FURTHER PRINCIPLES OF THE PARTY-STATE RIGHTSSECESSION THE RIGHT OF COERCION, ETC.

WE HAVE now gone through with a brief statement of the principles of the Democracy, as ascertained from the expressions of leading Democratic statesmen, and the declarations of the party in their National Conventions.

There are still other questions deemed necessary to more fully explain, giving reasons and circumstances under which they have become settled as Democratic doctrines.

To a very great extent they could have been settled by applying the declarations of prominent leaders, and of the resolutions in Democratic platforms to their solution; but, having, to some extent been the subject of discussion in the party, we have concluded to give a separate statement of each, together with the reasons upon which founded.

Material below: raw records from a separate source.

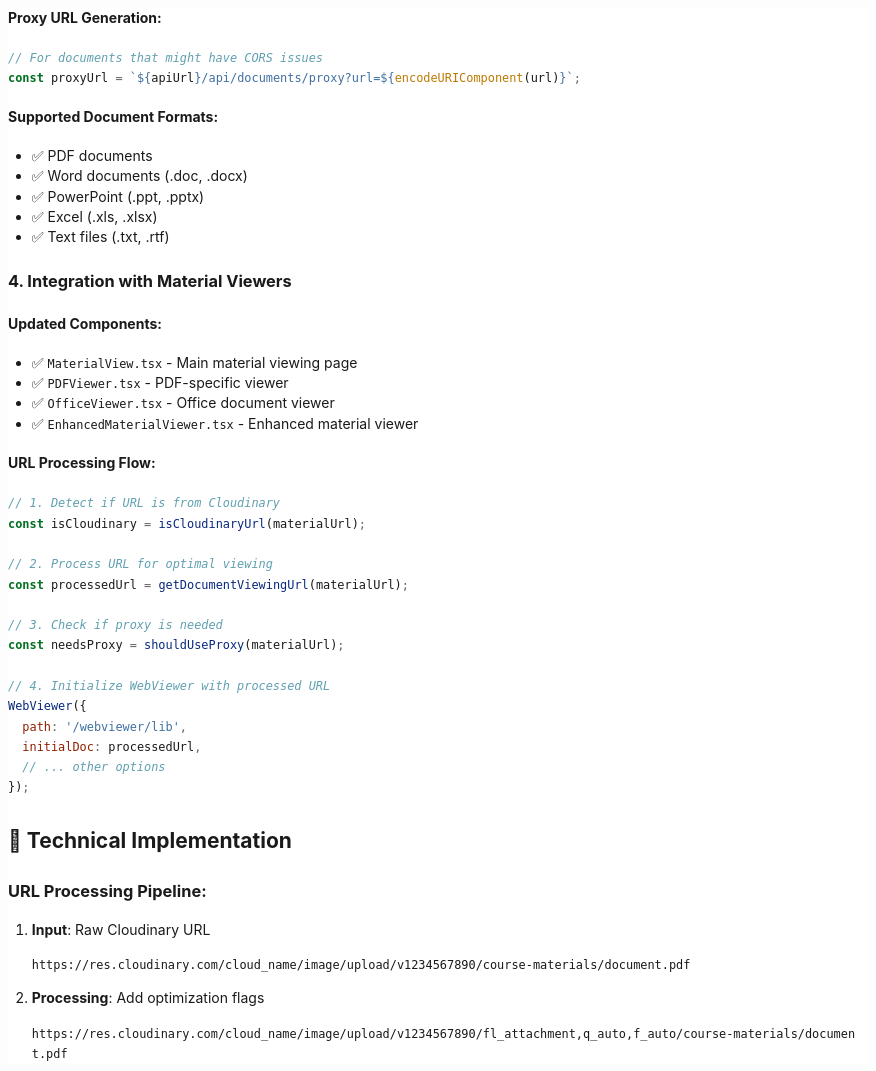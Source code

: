 #### **Proxy URL Generation:**
```javascript
// For documents that might have CORS issues
const proxyUrl = `${apiUrl}/api/documents/proxy?url=${encodeURIComponent(url)}`;
```

#### **Supported Document Formats:**
- ✅ PDF documents
- ✅ Word documents (.doc, .docx)
- ✅ PowerPoint (.ppt, .pptx)
- ✅ Excel (.xls, .xlsx)
- ✅ Text files (.txt, .rtf)

### 4. **Integration with Material Viewers**

#### **Updated Components:**
- ✅ `MaterialView.tsx` - Main material viewing page
- ✅ `PDFViewer.tsx` - PDF-specific viewer
- ✅ `OfficeViewer.tsx` - Office document viewer
- ✅ `EnhancedMaterialViewer.tsx` - Enhanced material viewer

#### **URL Processing Flow:**
```javascript
// 1. Detect if URL is from Cloudinary
const isCloudinary = isCloudinaryUrl(materialUrl);

// 2. Process URL for optimal viewing
const processedUrl = getDocumentViewingUrl(materialUrl);

// 3. Check if proxy is needed
const needsProxy = shouldUseProxy(materialUrl);

// 4. Initialize WebViewer with processed URL
WebViewer({
  path: '/webviewer/lib',
  initialDoc: processedUrl,
  // ... other options
});
```

## 🔧 **Technical Implementation**

### **URL Processing Pipeline:**

1. **Input**: Raw Cloudinary URL
   ```
   https://res.cloudinary.com/cloud_name/image/upload/v1234567890/course-materials/document.pdf
   ```

2. **Processing**: Add optimization flags
   ```
   https://res.cloudinary.com/cloud_name/image/upload/v1234567890/fl_attachment,q_auto,f_auto/course-materials/document.pdf
   ```
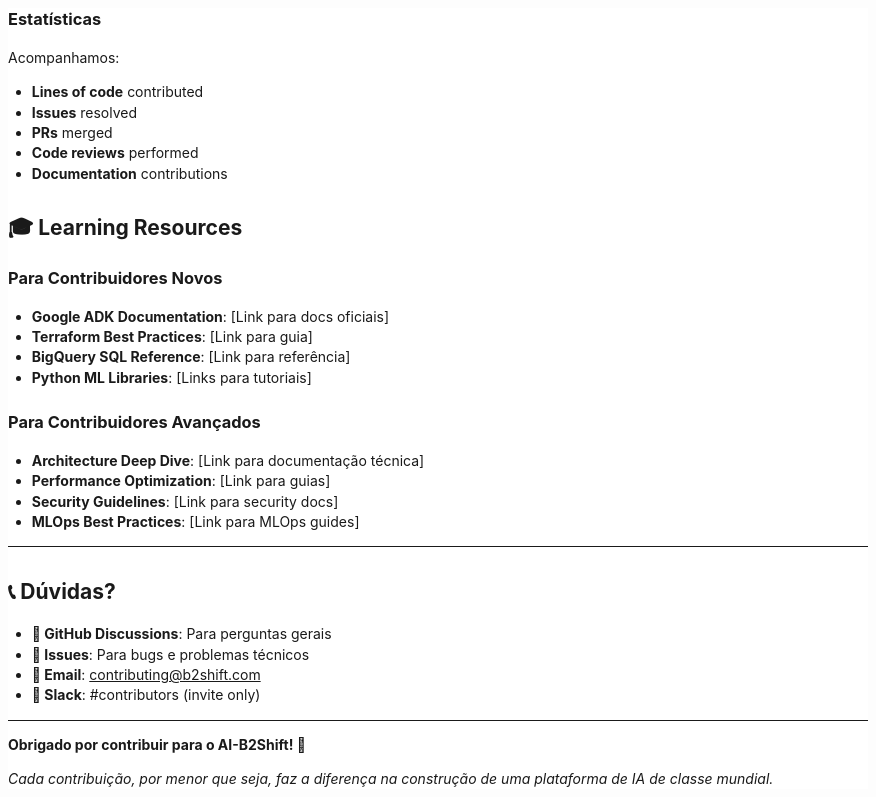 ### Estatísticas

Acompanhamos:
- **Lines of code** contributed
- **Issues** resolved
- **PRs** merged  
- **Code reviews** performed
- **Documentation** contributions

## 🎓 Learning Resources

### Para Contribuidores Novos

- **Google ADK Documentation**: [Link para docs oficiais]
- **Terraform Best Practices**: [Link para guia]
- **BigQuery SQL Reference**: [Link para referência]
- **Python ML Libraries**: [Links para tutoriais]

### Para Contribuidores Avançados

- **Architecture Deep Dive**: [Link para documentação técnica]
- **Performance Optimization**: [Link para guias]
- **Security Guidelines**: [Link para security docs]
- **MLOps Best Practices**: [Link para MLOps guides]

---

## 📞 Dúvidas?

- **💬 GitHub Discussions**: Para perguntas gerais
- **🔧 Issues**: Para bugs e problemas técnicos  
- **📧 Email**: contributing@b2shift.com
- **📱 Slack**: #contributors (invite only)

---

**Obrigado por contribuir para o AI-B2Shift! 🚀**

*Cada contribuição, por menor que seja, faz a diferença na construção de uma plataforma de IA de classe mundial.*
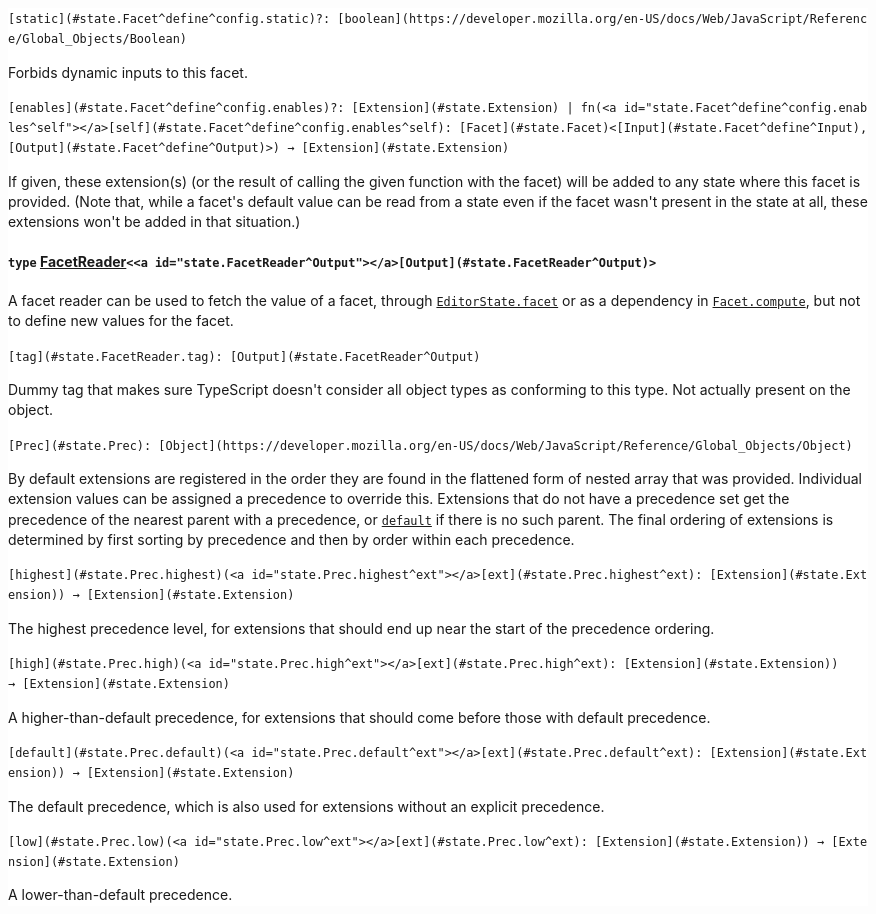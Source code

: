 `[static](#state.Facet^define^config.static)⁠?: [boolean](https://developer.mozilla.org/en-US/docs/Web/JavaScript/Reference/Global_Objects/Boolean)`

Forbids dynamic inputs to this facet.

`[enables](#state.Facet^define^config.enables)⁠?: [Extension](#state.Extension) | fn(<a id="state.Facet^define^config.enables^self"></a>[self](#state.Facet^define^config.enables^self): [Facet](#state.Facet)<[Input](#state.Facet^define^Input), [Output](#state.Facet^define^Output)>) → [Extension](#state.Extension)`

If given, these extension(s) (or the result of calling the given function with the facet) will be added to any state where this facet is provided. (Note that, while a facet's default value can be read from a state even if the facet wasn't present in the state at all, these extensions won't be added in that situation.)

#### `type` [FacetReader](#state.FacetReader)`<<a id="state.FacetReader^Output"></a>[Output](#state.FacetReader^Output)>`

A facet reader can be used to fetch the value of a facet, through [`EditorState.facet`](#state.EditorState.facet) or as a dependency in [`Facet.compute`](#state.Facet.compute), but not to define new values for the facet.

`[tag](#state.FacetReader.tag): [Output](#state.FacetReader^Output)`

Dummy tag that makes sure TypeScript doesn't consider all object types as conforming to this type. Not actually present on the object.

`[Prec](#state.Prec): [Object](https://developer.mozilla.org/en-US/docs/Web/JavaScript/Reference/Global_Objects/Object)`

By default extensions are registered in the order they are found in the flattened form of nested array that was provided. Individual extension values can be assigned a precedence to override this. Extensions that do not have a precedence set get the precedence of the nearest parent with a precedence, or [`default`](#state.Prec.default) if there is no such parent. The final ordering of extensions is determined by first sorting by precedence and then by order within each precedence.

`[highest](#state.Prec.highest)(<a id="state.Prec.highest^ext"></a>[ext](#state.Prec.highest^ext): [Extension](#state.Extension)) → [Extension](#state.Extension)`

The highest precedence level, for extensions that should end up near the start of the precedence ordering.

`[high](#state.Prec.high)(<a id="state.Prec.high^ext"></a>[ext](#state.Prec.high^ext): [Extension](#state.Extension)) → [Extension](#state.Extension)`

A higher-than-default precedence, for extensions that should come before those with default precedence.

`[default](#state.Prec.default)(<a id="state.Prec.default^ext"></a>[ext](#state.Prec.default^ext): [Extension](#state.Extension)) → [Extension](#state.Extension)`

The default precedence, which is also used for extensions without an explicit precedence.

`[low](#state.Prec.low)(<a id="state.Prec.low^ext"></a>[ext](#state.Prec.low^ext): [Extension](#state.Extension)) → [Extension](#state.Extension)`

A lower-than-default precedence.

In some instances they assume the character of defences against charges made by the opponents of the party; and in others, as expositions of their views upon these particular questions.

They will be treated successively to as full an extent as our limits wi!! permit, and can be equally as strongly relied upon as the fixed and settled conclusions of the party, as evidenced by the utterances of leading members of the party, supported by its platforms and public assemblies, until no longer questioned.

THE PRINCIPLE OF STATE RIGHTS.-The rights of the States under our Federal Constitution had long been a question discussed, on which great differences of opinion had arisen, within the Democratic party. The views held by Thomas Jefferson, Madison and Andrew Jackson is the one always prevailing in National Conventions -the only body having power to settle the question for the whole party, viz: That the general government is one of expressly granted powers, in the exercise of which it is supreme. That these powers, faithfully and vigorously carried out are necessary to the general welfare of the whole. That all powers not expressly granted in the Constitution to the Federal Government, in the language of that instrument itself, are reserved to the States and to the people.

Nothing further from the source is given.